Alone they watch unscathed the frantic perennial onslaughts



beneath serrated sage canopies. Bright fire-brick fruit;  

could almost be taken for a poor man’s nettles, but produce

no bladed hair, pack no stinging venom to wound if clutched,

petite beetroot red, tongue taste-budded sweet, hardy wrought,

bent from tougher stuff, strewn out from strong foundations,

spread scattered, untamed pearl flower petals, fast and loose.



He battles thrusting choking brambles, spiked blackthorns,

creepered ivy invasions. Bayoneting blindly with toxic skewers,

they scale garden fence in noxious incursion, wave after wave

of peaked plunging descent, interminably breach his defences,

rally roundly broadleaf troops, hiss clarion calls over wort-horns,

throttle-smother with bindweed the one strawberry fewer.
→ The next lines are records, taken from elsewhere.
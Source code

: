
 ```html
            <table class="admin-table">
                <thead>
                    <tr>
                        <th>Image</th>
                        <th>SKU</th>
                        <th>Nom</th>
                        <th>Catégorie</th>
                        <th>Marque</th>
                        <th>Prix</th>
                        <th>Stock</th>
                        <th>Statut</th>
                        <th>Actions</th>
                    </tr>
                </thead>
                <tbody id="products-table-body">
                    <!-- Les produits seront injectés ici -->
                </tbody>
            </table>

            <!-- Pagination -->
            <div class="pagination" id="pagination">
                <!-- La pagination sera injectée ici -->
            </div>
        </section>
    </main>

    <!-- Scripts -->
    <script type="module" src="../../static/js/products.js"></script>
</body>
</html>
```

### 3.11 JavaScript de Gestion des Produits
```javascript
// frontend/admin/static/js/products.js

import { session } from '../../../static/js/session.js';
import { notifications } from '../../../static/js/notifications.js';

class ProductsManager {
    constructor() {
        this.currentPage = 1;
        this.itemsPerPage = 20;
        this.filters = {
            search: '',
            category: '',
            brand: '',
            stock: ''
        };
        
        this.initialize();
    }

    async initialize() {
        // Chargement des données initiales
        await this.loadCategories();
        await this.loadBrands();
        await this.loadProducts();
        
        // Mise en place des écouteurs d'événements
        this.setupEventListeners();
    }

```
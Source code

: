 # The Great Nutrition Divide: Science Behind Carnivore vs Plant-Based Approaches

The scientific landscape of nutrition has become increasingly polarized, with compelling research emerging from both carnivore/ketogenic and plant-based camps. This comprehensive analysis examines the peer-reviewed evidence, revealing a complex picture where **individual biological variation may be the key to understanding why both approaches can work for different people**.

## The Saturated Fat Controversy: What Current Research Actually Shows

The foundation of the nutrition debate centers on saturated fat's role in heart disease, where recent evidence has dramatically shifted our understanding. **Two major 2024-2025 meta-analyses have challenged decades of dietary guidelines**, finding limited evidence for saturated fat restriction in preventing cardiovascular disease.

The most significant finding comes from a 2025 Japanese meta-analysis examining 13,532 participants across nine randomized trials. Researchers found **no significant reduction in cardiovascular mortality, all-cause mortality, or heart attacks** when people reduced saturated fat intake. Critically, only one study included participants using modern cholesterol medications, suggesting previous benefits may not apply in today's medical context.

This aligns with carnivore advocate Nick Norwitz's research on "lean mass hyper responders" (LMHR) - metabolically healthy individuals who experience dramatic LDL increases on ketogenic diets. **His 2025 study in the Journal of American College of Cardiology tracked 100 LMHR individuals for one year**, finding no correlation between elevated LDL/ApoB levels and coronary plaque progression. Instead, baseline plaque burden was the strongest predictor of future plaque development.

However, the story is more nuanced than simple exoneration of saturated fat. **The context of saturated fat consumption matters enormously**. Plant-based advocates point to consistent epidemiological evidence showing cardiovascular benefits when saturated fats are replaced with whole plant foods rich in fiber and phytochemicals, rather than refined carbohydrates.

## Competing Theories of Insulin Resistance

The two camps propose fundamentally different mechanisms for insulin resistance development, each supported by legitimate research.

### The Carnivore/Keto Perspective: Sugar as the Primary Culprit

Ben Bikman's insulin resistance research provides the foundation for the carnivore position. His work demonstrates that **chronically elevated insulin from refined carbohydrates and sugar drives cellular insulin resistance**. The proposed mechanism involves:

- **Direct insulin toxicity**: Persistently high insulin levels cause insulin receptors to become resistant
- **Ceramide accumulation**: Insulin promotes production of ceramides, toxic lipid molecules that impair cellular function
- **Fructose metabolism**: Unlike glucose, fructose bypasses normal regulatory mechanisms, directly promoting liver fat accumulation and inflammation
And sick spiny leaves, sunken, shove up, crack concrete pave,

grind out heart shaped leaves, flower a gaudy toxic pretence,

brittle thistle bridgeheads in purple crowned lies, willow herb

false-over weeping for the jilted, fallen comrades in arms.

Thrashing the strimmer brutal scythes, in green blood bathes,

drips in mock screamery while they survive in perpetual offense.



But see here, in retreated defeat, besieged yet quiet in calm,

his wild strawberries thrive to burn bright in crimson charm.